Türkiyeli komünistlerin bu toplumun önüne bir başka gündem koyma zorunlulukları vardır. Burjuvazi ve burjuva devlet bir takım denge hesapları, bu dengeler içinde taraf olma gibi hesaplarla uğraşabilir. Komünistler dengesizliklerle ilgilenmek durumundadırlar. Komünistler bir denge hesabı yapacaksa, bir tarafında kendileri olmalıdır.

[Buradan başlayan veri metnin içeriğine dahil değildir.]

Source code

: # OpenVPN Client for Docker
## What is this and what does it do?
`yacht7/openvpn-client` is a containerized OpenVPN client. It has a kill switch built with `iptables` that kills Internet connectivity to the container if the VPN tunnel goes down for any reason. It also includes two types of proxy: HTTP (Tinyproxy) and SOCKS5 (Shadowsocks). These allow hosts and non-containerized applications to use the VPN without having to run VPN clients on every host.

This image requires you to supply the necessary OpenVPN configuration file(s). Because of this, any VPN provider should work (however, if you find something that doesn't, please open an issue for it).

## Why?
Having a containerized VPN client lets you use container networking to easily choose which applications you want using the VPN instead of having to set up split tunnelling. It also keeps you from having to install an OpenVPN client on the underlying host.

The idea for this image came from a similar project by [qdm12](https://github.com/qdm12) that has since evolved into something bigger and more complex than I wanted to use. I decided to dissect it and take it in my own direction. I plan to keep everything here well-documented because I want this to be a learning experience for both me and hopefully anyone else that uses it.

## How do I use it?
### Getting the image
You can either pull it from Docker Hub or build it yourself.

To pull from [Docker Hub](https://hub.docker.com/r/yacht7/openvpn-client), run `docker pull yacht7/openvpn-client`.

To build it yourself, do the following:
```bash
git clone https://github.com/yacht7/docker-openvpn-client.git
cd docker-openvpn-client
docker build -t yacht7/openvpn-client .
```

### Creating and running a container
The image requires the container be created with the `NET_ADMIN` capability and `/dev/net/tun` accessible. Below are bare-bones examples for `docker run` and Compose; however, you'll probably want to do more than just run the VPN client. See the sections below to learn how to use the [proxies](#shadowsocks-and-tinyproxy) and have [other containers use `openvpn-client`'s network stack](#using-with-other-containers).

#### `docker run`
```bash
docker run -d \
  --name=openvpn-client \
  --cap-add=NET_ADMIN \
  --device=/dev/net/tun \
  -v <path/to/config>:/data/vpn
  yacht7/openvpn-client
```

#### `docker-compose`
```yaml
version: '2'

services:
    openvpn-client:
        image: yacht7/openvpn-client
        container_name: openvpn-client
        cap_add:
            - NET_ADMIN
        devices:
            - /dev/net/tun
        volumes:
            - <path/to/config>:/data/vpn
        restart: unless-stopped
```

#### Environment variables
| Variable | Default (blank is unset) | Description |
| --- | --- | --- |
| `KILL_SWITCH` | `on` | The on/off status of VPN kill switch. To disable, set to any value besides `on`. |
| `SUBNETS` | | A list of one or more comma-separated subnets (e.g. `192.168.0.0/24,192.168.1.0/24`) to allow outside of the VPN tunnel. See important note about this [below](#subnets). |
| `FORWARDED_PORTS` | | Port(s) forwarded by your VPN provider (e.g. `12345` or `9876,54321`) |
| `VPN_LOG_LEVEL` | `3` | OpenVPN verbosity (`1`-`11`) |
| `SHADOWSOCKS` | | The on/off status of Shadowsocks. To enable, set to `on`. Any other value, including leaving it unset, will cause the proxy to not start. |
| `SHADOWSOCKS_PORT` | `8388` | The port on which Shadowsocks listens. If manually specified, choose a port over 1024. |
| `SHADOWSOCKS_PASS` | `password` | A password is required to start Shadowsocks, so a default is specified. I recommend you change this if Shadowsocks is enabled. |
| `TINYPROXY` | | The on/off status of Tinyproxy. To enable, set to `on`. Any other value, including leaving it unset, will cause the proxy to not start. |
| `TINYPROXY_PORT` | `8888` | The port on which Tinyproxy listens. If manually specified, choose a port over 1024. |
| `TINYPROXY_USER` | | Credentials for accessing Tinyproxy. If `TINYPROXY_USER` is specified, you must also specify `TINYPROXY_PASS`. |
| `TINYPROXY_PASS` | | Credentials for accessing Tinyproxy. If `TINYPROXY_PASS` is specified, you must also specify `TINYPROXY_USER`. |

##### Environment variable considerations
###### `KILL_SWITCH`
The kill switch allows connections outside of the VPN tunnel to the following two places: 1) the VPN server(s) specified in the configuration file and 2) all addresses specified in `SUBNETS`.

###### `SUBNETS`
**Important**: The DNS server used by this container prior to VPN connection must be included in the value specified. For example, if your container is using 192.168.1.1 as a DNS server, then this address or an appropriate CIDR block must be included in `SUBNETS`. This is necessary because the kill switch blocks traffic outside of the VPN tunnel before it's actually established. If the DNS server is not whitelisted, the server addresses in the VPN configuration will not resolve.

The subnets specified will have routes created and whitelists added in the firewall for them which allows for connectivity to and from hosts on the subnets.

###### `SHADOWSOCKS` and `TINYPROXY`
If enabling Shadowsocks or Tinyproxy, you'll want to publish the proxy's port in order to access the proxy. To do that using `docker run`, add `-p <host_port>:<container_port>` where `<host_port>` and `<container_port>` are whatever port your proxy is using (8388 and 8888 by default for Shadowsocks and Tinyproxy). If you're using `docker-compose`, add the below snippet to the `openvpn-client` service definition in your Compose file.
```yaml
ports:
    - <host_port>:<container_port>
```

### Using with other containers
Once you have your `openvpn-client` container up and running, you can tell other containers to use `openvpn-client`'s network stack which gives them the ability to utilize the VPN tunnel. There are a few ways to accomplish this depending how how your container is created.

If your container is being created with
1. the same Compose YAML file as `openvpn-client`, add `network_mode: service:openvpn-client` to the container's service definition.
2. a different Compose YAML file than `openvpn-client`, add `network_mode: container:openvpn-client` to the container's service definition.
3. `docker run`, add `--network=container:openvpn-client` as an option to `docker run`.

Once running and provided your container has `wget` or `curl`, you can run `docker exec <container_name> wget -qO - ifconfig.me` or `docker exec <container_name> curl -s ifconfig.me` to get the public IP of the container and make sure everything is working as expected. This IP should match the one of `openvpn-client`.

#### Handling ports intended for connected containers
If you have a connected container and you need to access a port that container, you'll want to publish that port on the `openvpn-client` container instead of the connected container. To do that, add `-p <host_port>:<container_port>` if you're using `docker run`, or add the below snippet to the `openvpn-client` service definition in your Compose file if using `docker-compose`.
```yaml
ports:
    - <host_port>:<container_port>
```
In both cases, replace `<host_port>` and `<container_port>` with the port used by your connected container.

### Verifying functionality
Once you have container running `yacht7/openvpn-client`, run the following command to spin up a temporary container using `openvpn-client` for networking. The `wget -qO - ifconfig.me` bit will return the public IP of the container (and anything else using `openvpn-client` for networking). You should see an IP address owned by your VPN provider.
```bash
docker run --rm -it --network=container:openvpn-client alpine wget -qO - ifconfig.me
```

Bizim gündemimiz kendimizi bir güç olarak kurmaktır. Bizim gündemimiz sınıf mücadelesidir. Eski Yugoslavya sınırları içinde gerçekleşen “tribal” çekişmelerde taraf olmak kolay olabilir, ama bizim işimiz oradaki sınıf mücadelesinde taraf olmaktır. Bir yeni enternasyonalizmin bileşenlerini ayıklamak ve ayaklarını oluşturmak zorundayız biz.